__What to do__
A verbatim repeat of the records beneath this line is needed.

__Data__
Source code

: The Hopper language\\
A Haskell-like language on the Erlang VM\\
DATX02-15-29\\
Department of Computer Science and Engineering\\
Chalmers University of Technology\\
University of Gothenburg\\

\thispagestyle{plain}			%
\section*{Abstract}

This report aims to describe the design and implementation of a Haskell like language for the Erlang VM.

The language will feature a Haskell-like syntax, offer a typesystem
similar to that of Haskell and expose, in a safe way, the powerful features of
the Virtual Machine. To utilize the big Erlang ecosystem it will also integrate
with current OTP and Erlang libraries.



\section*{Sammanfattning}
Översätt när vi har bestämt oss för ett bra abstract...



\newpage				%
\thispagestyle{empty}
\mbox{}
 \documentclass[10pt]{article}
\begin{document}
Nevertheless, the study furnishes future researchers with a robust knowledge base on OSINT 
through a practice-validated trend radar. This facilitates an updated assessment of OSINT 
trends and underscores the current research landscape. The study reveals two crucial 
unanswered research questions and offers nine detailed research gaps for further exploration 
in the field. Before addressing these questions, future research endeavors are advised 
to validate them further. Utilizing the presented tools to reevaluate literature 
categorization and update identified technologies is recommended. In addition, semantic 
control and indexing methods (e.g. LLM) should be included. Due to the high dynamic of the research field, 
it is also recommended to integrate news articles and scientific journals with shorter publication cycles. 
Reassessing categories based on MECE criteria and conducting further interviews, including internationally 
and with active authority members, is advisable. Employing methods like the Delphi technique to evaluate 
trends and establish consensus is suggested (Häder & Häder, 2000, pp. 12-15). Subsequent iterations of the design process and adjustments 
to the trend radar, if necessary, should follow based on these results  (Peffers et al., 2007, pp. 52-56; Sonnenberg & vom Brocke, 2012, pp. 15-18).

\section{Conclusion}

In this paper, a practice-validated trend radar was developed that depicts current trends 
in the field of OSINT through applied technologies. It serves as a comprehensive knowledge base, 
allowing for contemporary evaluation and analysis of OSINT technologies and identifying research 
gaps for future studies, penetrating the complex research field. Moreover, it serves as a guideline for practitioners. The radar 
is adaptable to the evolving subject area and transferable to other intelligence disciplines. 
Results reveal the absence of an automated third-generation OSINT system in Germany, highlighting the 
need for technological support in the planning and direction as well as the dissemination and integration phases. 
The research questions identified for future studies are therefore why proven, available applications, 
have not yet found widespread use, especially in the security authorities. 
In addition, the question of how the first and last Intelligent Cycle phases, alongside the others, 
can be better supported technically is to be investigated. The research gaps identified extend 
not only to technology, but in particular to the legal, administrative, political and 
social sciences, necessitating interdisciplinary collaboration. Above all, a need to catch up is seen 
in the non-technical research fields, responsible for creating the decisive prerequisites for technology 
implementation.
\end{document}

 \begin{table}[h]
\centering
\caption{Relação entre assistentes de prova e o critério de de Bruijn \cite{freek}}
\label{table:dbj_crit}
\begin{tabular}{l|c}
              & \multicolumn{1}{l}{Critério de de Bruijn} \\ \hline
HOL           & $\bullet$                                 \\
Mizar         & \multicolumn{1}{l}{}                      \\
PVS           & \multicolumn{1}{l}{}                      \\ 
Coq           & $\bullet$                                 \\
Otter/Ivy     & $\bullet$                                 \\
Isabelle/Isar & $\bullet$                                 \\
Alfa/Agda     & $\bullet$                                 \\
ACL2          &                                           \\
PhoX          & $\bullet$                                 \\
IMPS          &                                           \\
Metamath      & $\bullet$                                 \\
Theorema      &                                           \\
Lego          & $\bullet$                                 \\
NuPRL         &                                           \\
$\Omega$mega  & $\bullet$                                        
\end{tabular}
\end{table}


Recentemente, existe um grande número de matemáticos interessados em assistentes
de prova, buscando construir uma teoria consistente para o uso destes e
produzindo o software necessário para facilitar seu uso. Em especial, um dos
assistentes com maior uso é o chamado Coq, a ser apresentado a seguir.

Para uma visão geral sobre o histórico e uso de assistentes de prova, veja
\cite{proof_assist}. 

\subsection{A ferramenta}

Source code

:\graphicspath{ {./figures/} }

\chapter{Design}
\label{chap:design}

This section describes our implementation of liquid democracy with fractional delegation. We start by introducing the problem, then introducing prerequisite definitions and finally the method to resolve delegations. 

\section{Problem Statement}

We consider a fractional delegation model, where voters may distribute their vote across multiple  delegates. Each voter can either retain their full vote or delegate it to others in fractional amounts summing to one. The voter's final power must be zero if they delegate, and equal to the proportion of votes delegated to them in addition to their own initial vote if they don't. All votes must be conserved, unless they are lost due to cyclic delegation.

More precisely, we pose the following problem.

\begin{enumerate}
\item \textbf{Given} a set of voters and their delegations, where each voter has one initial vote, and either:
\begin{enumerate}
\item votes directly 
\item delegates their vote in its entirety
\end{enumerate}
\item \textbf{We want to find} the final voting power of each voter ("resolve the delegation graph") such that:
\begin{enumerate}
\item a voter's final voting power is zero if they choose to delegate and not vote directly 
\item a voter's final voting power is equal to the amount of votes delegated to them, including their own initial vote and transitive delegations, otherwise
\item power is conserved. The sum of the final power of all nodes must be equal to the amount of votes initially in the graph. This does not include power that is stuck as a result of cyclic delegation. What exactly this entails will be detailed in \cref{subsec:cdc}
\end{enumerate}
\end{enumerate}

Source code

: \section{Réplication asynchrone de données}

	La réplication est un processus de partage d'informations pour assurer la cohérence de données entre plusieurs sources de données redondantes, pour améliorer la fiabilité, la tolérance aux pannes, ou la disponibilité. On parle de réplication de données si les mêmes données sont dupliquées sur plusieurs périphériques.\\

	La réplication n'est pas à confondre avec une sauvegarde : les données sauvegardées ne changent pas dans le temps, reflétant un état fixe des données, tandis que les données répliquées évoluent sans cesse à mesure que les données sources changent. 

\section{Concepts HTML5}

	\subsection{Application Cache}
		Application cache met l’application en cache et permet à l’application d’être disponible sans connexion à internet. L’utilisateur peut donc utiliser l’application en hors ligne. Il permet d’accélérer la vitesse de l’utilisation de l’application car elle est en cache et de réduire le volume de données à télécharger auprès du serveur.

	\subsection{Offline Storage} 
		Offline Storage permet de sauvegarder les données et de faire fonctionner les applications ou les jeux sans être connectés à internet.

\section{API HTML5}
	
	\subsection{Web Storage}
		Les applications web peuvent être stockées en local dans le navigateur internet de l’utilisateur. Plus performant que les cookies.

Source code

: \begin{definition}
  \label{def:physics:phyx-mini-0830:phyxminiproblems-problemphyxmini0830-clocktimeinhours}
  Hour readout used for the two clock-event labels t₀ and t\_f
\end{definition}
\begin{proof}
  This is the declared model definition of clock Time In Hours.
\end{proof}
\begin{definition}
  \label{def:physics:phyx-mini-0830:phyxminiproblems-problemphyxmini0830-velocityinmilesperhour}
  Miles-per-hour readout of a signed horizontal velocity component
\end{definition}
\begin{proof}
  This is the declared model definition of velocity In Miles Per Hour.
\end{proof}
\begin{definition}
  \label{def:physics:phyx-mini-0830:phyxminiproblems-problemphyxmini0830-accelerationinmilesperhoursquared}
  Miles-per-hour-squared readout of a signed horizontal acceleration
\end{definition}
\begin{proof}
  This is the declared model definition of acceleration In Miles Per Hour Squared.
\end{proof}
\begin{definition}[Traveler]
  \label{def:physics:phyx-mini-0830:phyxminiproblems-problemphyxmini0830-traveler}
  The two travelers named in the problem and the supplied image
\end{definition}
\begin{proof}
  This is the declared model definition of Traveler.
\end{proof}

__Answer__
Source code

: The Hopper language\\
A Haskell-like language on the Erlang VM\\
DATX02-15-29\\
Department of Computer Science and Engineering\\
Chalmers University of Technology\\
University of Gothenburg\\

\thispagestyle{plain}			%
\section*{Abstract}

This report aims to describe the design and implementation of a Haskell like language for the Erlang VM.

The language will feature a Haskell-like syntax, offer a typesystem
similar to that of Haskell and expose, in a safe way, the powerful features of
the Virtual Machine. To utilize the big Erlang ecosystem it will also integrate
with current OTP and Erlang libraries.



\section*{Sammanfattning}
Översätt när vi har bestämt oss för ett bra abstract...



\newpage				%
\thispagestyle{empty}
\mbox{}
 \documentclass[10pt]{article}
\begin{document}
Nevertheless, the study furnishes future researchers with a robust knowledge base on OSINT 
through a practice-validated trend radar. This facilitates an updated assessment of OSINT 
trends and underscores the current research landscape. The study reveals two crucial 
unanswered research questions and offers nine detailed research gaps for further exploration 
in the field. Before addressing these questions, future research endeavors are advised 
to validate them further. Utilizing the presented tools to reevaluate literature 
categorization and update identified technologies is recommended. In addition, semantic 
control and indexing methods (e.g. LLM) should be included. Due to the high dynamic of the research field, 
it is also recommended to integrate news articles and scientific journals with shorter publication cycles. 
Reassessing categories based on MECE criteria and conducting further interviews, including internationally 
and with active authority members, is advisable. Employing methods like the Delphi technique to evaluate 
trends and establish consensus is suggested (Häder & Häder, 2000, pp. 12-15). Subsequent iterations of the design process and adjustments 
to the trend radar, if necessary, should follow based on these results  (Peffers et al., 2007, pp. 52-56; Sonnenberg & vom Brocke, 2012, pp. 15-18).

\section{Conclusion}

In this paper, a practice-validated trend radar was developed that depicts current trends 
in the field of OSINT through applied technologies. It serves as a comprehensive knowledge base, 
allowing for contemporary evaluation and analysis of OSINT technologies and identifying research 
gaps for future studies, penetrating the complex research field. Moreover, it serves as a guideline for practitioners. The radar 
is adaptable to the evolving subject area and transferable to other intelligence disciplines. 
Results reveal the absence of an automated third-generation OSINT system in Germany, highlighting the 
need for technological support in the planning and direction as well as the dissemination and integration phases. 
The research questions identified for future studies are therefore why proven, available applications, 
have not yet found widespread use, especially in the security authorities. 
In addition, the question of how the first and last Intelligent Cycle phases, alongside the others, 
can be better supported technically is to be investigated. The research gaps identified extend 
not only to technology, but in particular to the legal, administrative, political and 
social sciences, necessitating interdisciplinary collaboration. Above all, a need to catch up is seen 
in the non-technical research fields, responsible for creating the decisive prerequisites for technology 
implementation.
\end{document}

 \begin{table}[h]
\centering
\caption{Relação entre assistentes de prova e o critério de de Bruijn \cite{freek}}
\label{table:dbj_crit}
\begin{tabular}{l|c}
              & \multicolumn{1}{l}{Critério de de Bruijn} \\ \hline
HOL           & $\bullet$                                 \\
Mizar         & \multicolumn{1}{l}{}                      \\
PVS           & \multicolumn{1}{l}{}                      \\ 
Coq           & $\bullet$                                 \\
Otter/Ivy     & $\bullet$                                 \\
Isabelle/Isar & $\bullet$                                 \\
Alfa/Agda     & $\bullet$                                 \\
ACL2          &                                           \\
PhoX          & $\bullet$                                 \\
IMPS          &                                           \\
Metamath      & $\bullet$                                 \\
Theorema      &                                           \\
Lego          & $\bullet$                                 \\
NuPRL         &                                           \\
$\Omega$mega  & $\bullet$                                        
\end{tabular}
\end{table}


Recentemente, existe um grande número de matemáticos interessados em assistentes
de prova, buscando construir uma teoria consistente para o uso destes e
produzindo o software necessário para facilitar seu uso. Em especial, um dos
assistentes com maior uso é o chamado Coq, a ser apresentado a seguir.

Para uma visão geral sobre o histórico e uso de assistentes de prova, veja
\cite{proof_assist}. 

\subsection{A ferramenta}

Source code

:\graphicspath{ {./figures/} }

\chapter{Design}
\label{chap:design}

This section describes our implementation of liquid democracy with fractional delegation. We start by introducing the problem, then introducing prerequisite definitions and finally the method to resolve delegations. 

\section{Problem Statement}

We consider a fractional delegation model, where voters may distribute their vote across multiple  delegates. Each voter can either retain their full vote or delegate it to others in fractional amounts summing to one. The voter's final power must be zero if they delegate, and equal to the proportion of votes delegated to them in addition to their own initial vote if they don't. All votes must be conserved, unless they are lost due to cyclic delegation.

More precisely, we pose the following problem.

\begin{enumerate}
\item \textbf{Given} a set of voters and their delegations, where each voter has one initial vote, and either:
\begin{enumerate}
\item votes directly 
\item delegates their vote in its entirety
\end{enumerate}
\item \textbf{We want to find} the final voting power of each voter ("resolve the delegation graph") such that:
\begin{enumerate}
\item a voter's final voting power is zero if they choose to delegate and not vote directly 
\item a voter's final voting power is equal to the amount of votes delegated to them, including their own initial vote and transitive delegations, otherwise
\item power is conserved. The sum of the final power of all nodes must be equal to the amount of votes initially in the graph. This does not include power that is stuck as a result of cyclic delegation. What exactly this entails will be detailed in \cref{subsec:cdc}
\end{enumerate}
\end{enumerate}

Source code

: \section{Réplication asynchrone de données}

	La réplication est un processus de partage d'informations pour assurer la cohérence de données entre plusieurs sources de données redondantes, pour améliorer la fiabilité, la tolérance aux pannes, ou la disponibilité. On parle de réplication de données si les mêmes données sont dupliquées sur plusieurs périphériques.\\

	La réplication n'est pas à confondre avec une sauvegarde : les données sauvegardées ne changent pas dans le temps, reflétant un état fixe des données, tandis que les données répliquées évoluent sans cesse à mesure que les données sources changent. 

\section{Concepts HTML5}

	\subsection{Application Cache}
		Application cache met l’application en cache et permet à l’application d’être disponible sans connexion à internet. L’utilisateur peut donc utiliser l’application en hors ligne. Il permet d’accélérer la vitesse de l’utilisation de l’application car elle est en cache et de réduire le volume de données à télécharger auprès du serveur.

	\subsection{Offline Storage} 
		Offline Storage permet de sauvegarder les données et de faire fonctionner les applications ou les jeux sans être connectés à internet.

\section{API HTML5}
	
	\subsection{Web Storage}
		Les applications web peuvent être stockées en local dans le navigateur internet de l’utilisateur. Plus performant que les cookies.

Source code

: \begin{definition}
  \label{def:physics:phyx-mini-0830:phyxminiproblems-problemphyxmini0830-clocktimeinhours}
  Hour readout used for the two clock-event labels t₀ and t\_f
\end{definition}
\begin{proof}
  This is the declared model definition of clock Time In Hours.
\end{proof}
\begin{definition}
  \label{def:physics:phyx-mini-0830:phyxminiproblems-problemphyxmini0830-velocityinmilesperhour}
  Miles-per-hour readout of a signed horizontal velocity component
\end{definition}
\begin{proof}
  This is the declared model definition of velocity In Miles Per Hour.
\end{proof}
\begin{definition}
  \label{def:physics:phyx-mini-0830:phyxminiproblems-problemphyxmini0830-accelerationinmilesperhoursquared}
  Miles-per-hour-squared readout of a signed horizontal acceleration
\end{definition}
\begin{proof}
  This is the declared model definition of acceleration In Miles Per Hour Squared.
\end{proof}
\begin{definition}[Traveler]
  \label{def:physics:phyx-mini-0830:phyxminiproblems-problemphyxmini0830-traveler}
  The two travelers named in the problem and the supplied image
\end{definition}
\begin{proof}
  This is the declared model definition of Traveler.
\end{proof}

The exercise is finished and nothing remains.